Ce dispositif ingénieux permet enfin aux botanistes de travailler au sommet des arbres, où se trouve la biodiversité la plus riche.

Aujourd'hui, ce grand défenseur du monde végétal se dit "étonné du niveau de conscience du public" lors de ses multiples conférences mais assure que "comme le montre la campagne électorale actuelle, les politiciens s'en foutent".

La déforestation massive vient selon lui d'une "addiction au fric", de politiciens et de multinationales à la démarche "coloniale" qui considèrent les forêts tropicales comme "de simples réservoirs de marchandises". Et de dénoncer le rôle de "la Françafrique" dans ce carnage.

Aimer les arbres n'implique pas de pratiquer la langue de bois.

Les arbres sont apparus bien avant l'homme et lui "donnent l'air qu'il respire",  rappelle inlassablement le botaniste qui trouve l'espèce humaine "d'une stupidité et d'une prétention incroyables".

Conscient de "partir perdant", Francis Hallé continue avec détermination à la fois son travail d'alerte dans les pays riches et de botaniste des tropiques: il sera en juillet au Gabon et prépare une mission en Birmanie pour 2018.
           
Ce grand lecteur de poésie, qui déteste le jargon scientifique, a été à l'origine et au centre du film de Luc Jacquet "Il était une forêt" (2013).

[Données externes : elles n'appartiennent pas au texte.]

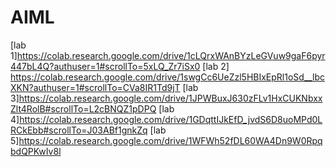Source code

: # AIML
[lab 1]https://colab.research.google.com/drive/1cLQrxWAnBYzLeGVuw9gaF6pyr447bL4Q?authuser=1#scrollTo=5xLQ_Zr7iSx0
[lab 2] https://colab.research.google.com/drive/1swgCc6UeZzl5HBIxEpRl1oSd__lbcXKN?authuser=1#scrollTo=CVa8IR1Td9jT
[lab 3]https://colab.research.google.com/drive/1JPWBuxJ630zFLv1HxCUKNbxxZlt4RolB#scrollTo=L2cBNQZ1pDPQ
[lab 4]https://colab.research.google.com/drive/1GDqttIJkEfD_jvdS6D8uoMPd0LRCkEbb#scrollTo=J03ABf1gnkZq
[lab 5]https://colab.research.google.com/drive/1WFWh52fDL60WA4Dn9W0RpqbdQPKwIv8l
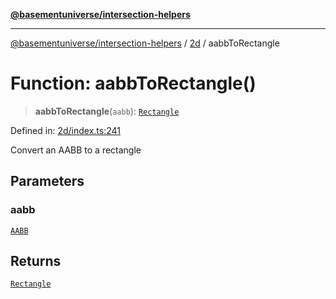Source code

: [**@basementuniverse/intersection-helpers**](../../README.md)

***

[@basementuniverse/intersection-helpers](../../README.md) / [2d](../README.md) / aabbToRectangle

# Function: aabbToRectangle()

> **aabbToRectangle**(`aabb`): [`Rectangle`](../types/type-aliases/Rectangle.md)

Defined in: [2d/index.ts:241](https://github.com/basementuniverse/intersection-helpers/blob/d942e5cf9ee51dc3854d6fbfe1d84a7ecd83c1ca/src/2d/index.ts#L241)

Convert an AABB to a rectangle

## Parameters

### aabb

[`AABB`](../types/type-aliases/AABB.md)

## Returns

[`Rectangle`](../types/type-aliases/Rectangle.md)
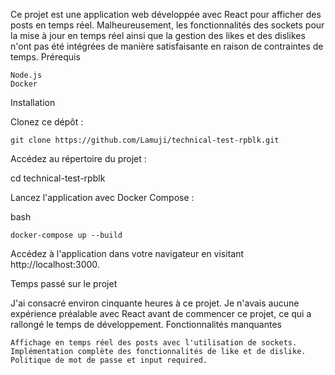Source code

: Ce projet est une application web développée avec React pour afficher des posts en temps réel. Malheureusement, les fonctionnalités des sockets pour la mise à jour en temps réel ainsi que la gestion des likes et des dislikes n'ont pas été intégrées de manière satisfaisante en raison de contraintes de temps.
Prérequis

    Node.js
    Docker

Installation

Clonez ce dépôt :

    git clone https://github.com/Lamuji/technical-test-rpblk.git


Accédez au répertoire du projet :

cd technical-test-rpblk

Lancez l'application avec Docker Compose :

bash

    docker-compose up --build

Accédez à l'application dans votre navigateur en visitant http://localhost:3000.

Temps passé sur le projet

J'ai consacré environ cinquante heures à ce projet. Je n'avais aucune expérience préalable avec React avant de commencer ce projet, ce qui a rallongé le temps de développement.
Fonctionnalités manquantes

    Affichage en temps réel des posts avec l'utilisation de sockets.
    Implémentation complète des fonctionnalités de like et de dislike.
    Politique de mot de passe et input required.
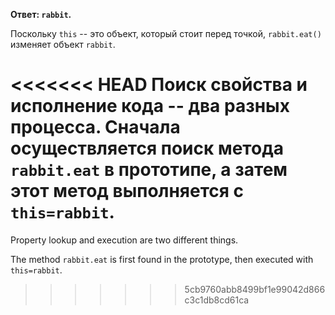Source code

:**Ответ: `rabbit`.**

Поскольку `this` -- это объект, который стоит перед точкой, `rabbit.eat()` изменяет объект `rabbit`.

<<<<<<< HEAD
Поиск свойства и исполнение кода -- два разных процесса.
Сначала осуществляется поиск метода `rabbit.eat` в прототипе, а затем этот метод выполняется с `this=rabbit`.
=======
Property lookup and execution are two different things.

The method `rabbit.eat` is first found in the prototype, then executed with `this=rabbit`.
>>>>>>> 5cb9760abb8499bf1e99042d866c3c1db8cd61ca
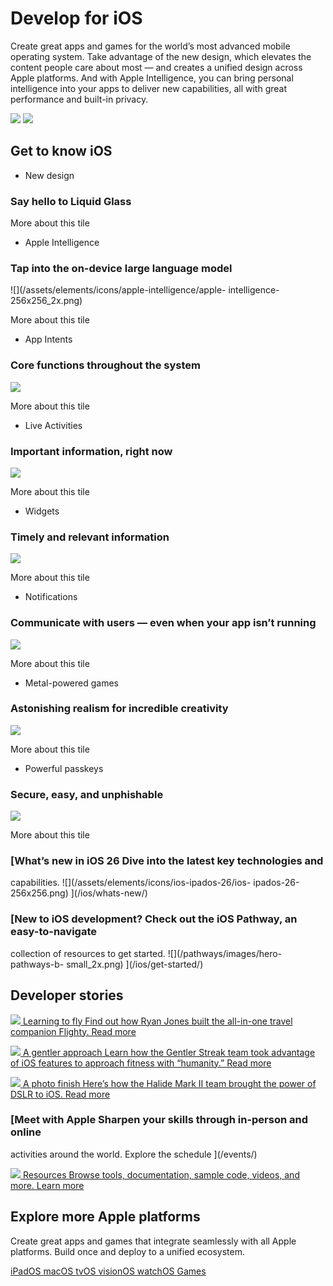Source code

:# Develop for iOS

Create great apps and games for the world’s most advanced mobile operating
system. Take advantage of the new design, which elevates the content people
care about most — and creates a unified design across Apple platforms. And
with Apple Intelligence, you can bring personal intelligence into your apps to
deliver new capabilities, all with great performance and built-in privacy.

![](/ios/images/hero-s-ios_2x.jpg) ![](/ios/images/hero-s-ios-dark_2x.jpg)

## Get to know iOS

  * New design

### Say hello to Liquid Glass

More about this tile

  * Apple Intelligence

### Tap into the on-device large language model

![](/assets/elements/icons/apple-intelligence/apple-
intelligence-256x256_2x.png)

More about this tile

  * App Intents

### Core functions throughout the system

![](/assets/elements/icons/app-intents/app-intents-256x256_2x.png)

More about this tile

  * Live Activities

### Important information, right now

![](/assets/elements/icons/actikitykit/activitykit-256x256_2x.png)

More about this tile

  * Widgets

### Timely and relevant information

![](/assets/elements/icons/widgetkit/widgetkit-256x256_2x.png)

More about this tile

  * Notifications

### Communicate with users — even when your app isn’t running

![](/assets/elements/icons/notifications/notifications-256x256_2x.png)

More about this tile

  * Metal-powered games

### Astonishing realism for incredible creativity

![](/assets/elements/icons/metal/metal-256x256_2x.png)

More about this tile

  * Powerful passkeys

### Secure, easy, and unphishable

![](/assets/elements/icons/passkeys/passkeys-256x256_2x.png)

More about this tile

### [What’s new in iOS 26 Dive into the latest key technologies and
capabilities. ![](/assets/elements/icons/ios-ipados-26/ios-
ipados-26-256x256.png) ](/ios/whats-new/)

### [New to iOS development? Check out the iOS Pathway, an easy-to-navigate
collection of resources to get started. ![](/pathways/images/hero-pathways-b-
small_2x.png) ](/ios/get-started/)

## Developer stories

[ ![](/articles/images/article-any-flighty_2x.jpg) Learning to fly Find out
how Ryan Jones built the all-in-one travel companion Flighty. Read more
](/news/?id=970ncww4)

[ ![](/articles/images/article-gentle-2_2x.jpg) A gentler approach Learn how
the Gentler Streak team took advantage of iOS features to approach fitness
with “humanity.” Read more ](/news/?id=3m0ht22s)

[ ![](/articles/images/article-halide-mark_2x.jpg) A photo finish Here’s how
the Halide Mark II team brought the power of DSLR to iOS. Read more
](/news/?id=x6bv1a36)

### [Meet with Apple Sharpen your skills through in-person and online
activities around the world. Explore the schedule ](/events/)

[ ![](/assets/elements/icons/instruments/instruments-96x96_2x.png) Resources
Browse tools, documentation, sample code, videos, and more. Learn more
](/ios/resources/)

## Explore more Apple platforms

Create great apps and games that integrate seamlessly with all Apple
platforms. Build once and deploy to a unified ecosystem.

[ iPadOS ](/ipados/) [ macOS ](/macos/) [ tvOS ](/tvos/) [ visionOS
](/visionos/) [ watchOS ](/watchos/) [ Games ](/games/)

Marié et père de quatre enfants nés sous les tropiques, il a publié en 2016 trois livres, dont un magnifique "Atlas de botanique poétique" et prépare un nouvel ouvrage pour l'été.

En ces temps de pollution planétaire, Francis Hallé cherche à faire passer un message essentiel:

L'arbre permet la vie, il est le meilleur allié de l'homme, sa matière ne vient pas du sol mais du ciel: c'est de l'épuration atmosphérique gratuite.